## Records for the exercise
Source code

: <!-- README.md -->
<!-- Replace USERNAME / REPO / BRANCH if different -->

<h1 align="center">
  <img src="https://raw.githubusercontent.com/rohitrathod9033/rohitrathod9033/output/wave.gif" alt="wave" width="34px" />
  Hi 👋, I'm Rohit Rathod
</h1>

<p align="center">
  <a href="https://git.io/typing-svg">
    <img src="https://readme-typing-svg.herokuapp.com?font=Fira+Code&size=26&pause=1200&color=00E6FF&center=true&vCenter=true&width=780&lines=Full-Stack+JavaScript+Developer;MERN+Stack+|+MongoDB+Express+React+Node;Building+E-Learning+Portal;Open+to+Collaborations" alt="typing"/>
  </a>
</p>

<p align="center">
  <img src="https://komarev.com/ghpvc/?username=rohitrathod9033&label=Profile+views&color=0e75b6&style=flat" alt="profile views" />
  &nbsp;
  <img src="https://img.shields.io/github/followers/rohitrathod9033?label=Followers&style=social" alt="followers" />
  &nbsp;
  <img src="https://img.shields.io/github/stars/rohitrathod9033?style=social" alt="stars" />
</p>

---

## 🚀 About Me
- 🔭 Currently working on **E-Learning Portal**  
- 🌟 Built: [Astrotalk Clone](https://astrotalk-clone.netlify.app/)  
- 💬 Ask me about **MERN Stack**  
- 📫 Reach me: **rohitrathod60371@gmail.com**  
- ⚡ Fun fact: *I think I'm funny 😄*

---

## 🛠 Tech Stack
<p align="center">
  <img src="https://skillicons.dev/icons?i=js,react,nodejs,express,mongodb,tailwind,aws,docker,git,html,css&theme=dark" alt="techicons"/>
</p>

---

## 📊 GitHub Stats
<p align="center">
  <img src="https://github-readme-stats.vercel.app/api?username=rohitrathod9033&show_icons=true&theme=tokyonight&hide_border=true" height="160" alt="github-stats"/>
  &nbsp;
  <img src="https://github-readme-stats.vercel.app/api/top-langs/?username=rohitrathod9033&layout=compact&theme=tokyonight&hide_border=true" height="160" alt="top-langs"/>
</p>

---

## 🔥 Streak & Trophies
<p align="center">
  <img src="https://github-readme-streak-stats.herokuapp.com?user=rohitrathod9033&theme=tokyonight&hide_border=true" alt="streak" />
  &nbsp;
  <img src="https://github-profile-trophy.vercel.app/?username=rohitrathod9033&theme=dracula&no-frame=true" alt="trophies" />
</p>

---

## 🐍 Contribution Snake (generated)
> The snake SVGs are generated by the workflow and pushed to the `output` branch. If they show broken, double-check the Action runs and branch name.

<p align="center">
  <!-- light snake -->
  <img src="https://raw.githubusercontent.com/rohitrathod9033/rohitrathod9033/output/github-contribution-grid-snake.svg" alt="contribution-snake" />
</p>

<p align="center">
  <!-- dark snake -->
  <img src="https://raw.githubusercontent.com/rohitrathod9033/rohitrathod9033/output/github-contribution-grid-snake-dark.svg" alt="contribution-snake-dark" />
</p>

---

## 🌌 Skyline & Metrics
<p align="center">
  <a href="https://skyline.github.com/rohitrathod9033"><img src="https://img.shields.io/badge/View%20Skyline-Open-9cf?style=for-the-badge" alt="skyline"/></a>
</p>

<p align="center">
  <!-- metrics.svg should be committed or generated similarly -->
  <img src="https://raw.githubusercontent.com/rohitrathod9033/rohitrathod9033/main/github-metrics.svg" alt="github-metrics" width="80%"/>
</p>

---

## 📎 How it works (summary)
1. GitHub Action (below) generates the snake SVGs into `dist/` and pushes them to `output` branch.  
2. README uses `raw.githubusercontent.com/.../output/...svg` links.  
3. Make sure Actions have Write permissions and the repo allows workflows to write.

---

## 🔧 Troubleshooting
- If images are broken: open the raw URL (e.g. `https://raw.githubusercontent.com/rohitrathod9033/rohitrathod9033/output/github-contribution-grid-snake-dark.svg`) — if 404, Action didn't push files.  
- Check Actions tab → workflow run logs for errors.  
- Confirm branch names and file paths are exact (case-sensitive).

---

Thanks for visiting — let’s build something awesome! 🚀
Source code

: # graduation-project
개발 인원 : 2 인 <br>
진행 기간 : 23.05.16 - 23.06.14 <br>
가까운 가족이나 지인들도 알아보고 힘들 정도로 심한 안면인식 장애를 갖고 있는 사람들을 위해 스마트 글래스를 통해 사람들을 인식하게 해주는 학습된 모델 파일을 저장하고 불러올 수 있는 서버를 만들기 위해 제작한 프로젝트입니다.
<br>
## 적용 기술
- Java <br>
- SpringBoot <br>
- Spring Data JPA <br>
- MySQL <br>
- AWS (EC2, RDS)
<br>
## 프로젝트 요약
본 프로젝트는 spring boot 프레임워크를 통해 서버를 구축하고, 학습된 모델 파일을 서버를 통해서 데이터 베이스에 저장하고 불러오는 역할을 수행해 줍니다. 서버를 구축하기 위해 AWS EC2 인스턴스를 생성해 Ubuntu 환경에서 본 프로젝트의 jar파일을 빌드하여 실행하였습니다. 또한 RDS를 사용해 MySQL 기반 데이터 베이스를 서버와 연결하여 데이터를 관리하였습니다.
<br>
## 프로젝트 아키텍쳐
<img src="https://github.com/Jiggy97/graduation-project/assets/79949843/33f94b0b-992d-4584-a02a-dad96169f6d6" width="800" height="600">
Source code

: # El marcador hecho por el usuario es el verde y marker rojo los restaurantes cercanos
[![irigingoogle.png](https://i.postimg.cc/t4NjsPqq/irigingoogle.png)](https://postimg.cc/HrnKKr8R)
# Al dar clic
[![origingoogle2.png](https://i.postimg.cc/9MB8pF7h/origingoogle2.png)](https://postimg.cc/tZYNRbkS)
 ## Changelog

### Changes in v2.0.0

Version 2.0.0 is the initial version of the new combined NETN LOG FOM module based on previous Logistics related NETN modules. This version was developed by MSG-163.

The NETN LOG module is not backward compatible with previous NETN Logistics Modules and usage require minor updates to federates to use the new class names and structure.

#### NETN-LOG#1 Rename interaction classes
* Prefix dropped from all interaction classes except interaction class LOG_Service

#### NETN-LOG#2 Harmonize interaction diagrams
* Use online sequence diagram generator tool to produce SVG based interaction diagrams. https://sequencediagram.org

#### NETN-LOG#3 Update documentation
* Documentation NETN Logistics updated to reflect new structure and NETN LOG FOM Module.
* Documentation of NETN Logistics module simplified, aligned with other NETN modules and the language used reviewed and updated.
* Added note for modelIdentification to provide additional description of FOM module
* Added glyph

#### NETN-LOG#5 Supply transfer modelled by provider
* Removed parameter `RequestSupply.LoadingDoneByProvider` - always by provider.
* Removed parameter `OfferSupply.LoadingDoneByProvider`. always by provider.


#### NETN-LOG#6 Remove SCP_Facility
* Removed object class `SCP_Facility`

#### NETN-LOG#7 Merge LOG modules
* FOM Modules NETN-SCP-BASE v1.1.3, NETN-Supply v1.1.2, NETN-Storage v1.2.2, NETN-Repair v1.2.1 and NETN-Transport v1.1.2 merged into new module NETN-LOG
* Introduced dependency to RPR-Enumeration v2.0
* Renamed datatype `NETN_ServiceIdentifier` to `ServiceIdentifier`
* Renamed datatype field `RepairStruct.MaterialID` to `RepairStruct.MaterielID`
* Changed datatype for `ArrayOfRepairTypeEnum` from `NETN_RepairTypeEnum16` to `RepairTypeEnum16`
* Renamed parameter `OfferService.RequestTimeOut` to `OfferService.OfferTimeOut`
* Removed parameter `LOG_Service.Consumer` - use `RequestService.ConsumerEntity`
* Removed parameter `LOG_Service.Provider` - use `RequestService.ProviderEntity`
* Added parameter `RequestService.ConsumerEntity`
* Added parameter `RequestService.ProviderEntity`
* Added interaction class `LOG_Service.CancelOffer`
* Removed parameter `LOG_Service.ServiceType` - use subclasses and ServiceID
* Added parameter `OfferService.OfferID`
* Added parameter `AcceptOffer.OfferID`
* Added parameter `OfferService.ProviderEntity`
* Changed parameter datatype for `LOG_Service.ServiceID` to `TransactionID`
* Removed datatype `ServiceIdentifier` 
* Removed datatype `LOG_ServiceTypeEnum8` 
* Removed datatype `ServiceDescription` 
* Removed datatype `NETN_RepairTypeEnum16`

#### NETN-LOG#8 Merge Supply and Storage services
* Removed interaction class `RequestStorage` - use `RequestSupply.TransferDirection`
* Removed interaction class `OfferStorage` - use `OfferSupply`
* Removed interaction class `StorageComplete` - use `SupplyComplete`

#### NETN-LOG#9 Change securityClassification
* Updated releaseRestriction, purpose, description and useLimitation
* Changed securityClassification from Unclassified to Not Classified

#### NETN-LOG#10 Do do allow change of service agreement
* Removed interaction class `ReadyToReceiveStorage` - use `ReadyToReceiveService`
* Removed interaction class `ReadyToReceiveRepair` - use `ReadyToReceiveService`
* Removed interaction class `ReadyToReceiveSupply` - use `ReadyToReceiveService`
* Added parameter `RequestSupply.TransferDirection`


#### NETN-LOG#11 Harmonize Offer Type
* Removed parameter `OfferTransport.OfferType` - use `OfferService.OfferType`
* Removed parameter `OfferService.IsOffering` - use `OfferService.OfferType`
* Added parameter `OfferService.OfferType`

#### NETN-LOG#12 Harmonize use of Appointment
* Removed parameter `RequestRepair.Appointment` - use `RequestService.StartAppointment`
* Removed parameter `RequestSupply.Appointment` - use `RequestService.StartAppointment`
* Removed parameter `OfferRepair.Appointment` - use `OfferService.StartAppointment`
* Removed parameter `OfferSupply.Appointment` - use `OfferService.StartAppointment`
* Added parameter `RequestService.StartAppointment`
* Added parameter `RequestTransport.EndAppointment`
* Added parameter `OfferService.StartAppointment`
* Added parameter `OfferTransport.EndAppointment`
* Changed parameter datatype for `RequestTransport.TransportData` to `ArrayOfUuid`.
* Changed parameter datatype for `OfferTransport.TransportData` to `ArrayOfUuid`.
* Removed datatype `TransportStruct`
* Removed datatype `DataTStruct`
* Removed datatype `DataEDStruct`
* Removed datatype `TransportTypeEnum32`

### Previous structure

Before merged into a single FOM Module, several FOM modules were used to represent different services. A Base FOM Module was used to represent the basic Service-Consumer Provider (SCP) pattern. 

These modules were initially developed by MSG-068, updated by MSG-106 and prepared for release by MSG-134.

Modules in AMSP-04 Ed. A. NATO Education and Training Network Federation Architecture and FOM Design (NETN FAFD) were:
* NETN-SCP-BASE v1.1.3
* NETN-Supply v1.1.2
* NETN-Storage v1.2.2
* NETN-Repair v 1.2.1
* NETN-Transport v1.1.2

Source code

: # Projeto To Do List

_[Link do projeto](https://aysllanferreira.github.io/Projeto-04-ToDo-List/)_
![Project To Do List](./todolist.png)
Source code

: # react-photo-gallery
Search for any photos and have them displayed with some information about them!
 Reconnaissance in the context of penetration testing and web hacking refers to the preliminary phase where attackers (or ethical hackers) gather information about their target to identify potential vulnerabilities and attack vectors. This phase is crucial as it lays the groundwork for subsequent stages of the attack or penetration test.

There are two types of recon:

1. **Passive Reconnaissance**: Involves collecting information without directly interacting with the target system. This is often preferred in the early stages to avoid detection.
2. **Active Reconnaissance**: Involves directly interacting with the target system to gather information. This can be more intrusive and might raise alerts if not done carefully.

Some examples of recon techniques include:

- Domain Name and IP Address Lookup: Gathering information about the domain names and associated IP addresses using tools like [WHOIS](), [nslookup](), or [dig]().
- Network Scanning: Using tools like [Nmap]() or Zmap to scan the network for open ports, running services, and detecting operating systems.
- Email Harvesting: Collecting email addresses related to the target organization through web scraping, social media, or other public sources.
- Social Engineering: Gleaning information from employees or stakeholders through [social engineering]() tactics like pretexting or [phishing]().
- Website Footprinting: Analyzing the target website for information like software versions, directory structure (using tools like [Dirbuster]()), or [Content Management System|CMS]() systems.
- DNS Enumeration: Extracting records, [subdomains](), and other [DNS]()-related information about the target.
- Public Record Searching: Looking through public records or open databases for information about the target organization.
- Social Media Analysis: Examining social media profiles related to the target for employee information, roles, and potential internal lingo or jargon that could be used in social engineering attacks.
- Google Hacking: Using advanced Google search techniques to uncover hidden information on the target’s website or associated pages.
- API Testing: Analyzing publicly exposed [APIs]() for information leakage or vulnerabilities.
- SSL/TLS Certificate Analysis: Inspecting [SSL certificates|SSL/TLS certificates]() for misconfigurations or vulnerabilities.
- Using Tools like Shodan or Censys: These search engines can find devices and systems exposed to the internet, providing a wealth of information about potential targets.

## Directions
Throughout the material above, report each line holding the word "shields".

## Answer box
  <img src="https://img.shields.io/github/followers/rohitrathod9033?label=Followers&style=social" alt="followers" />
  <img src="https://img.shields.io/github/stars/rohitrathod9033?style=social" alt="stars" />
  <a href="https://skyline.github.com/rohitrathod9033"><img src="https://img.shields.io/badge/View%20Skyline-Open-9cf?style=for-the-badge" alt="skyline"/></a>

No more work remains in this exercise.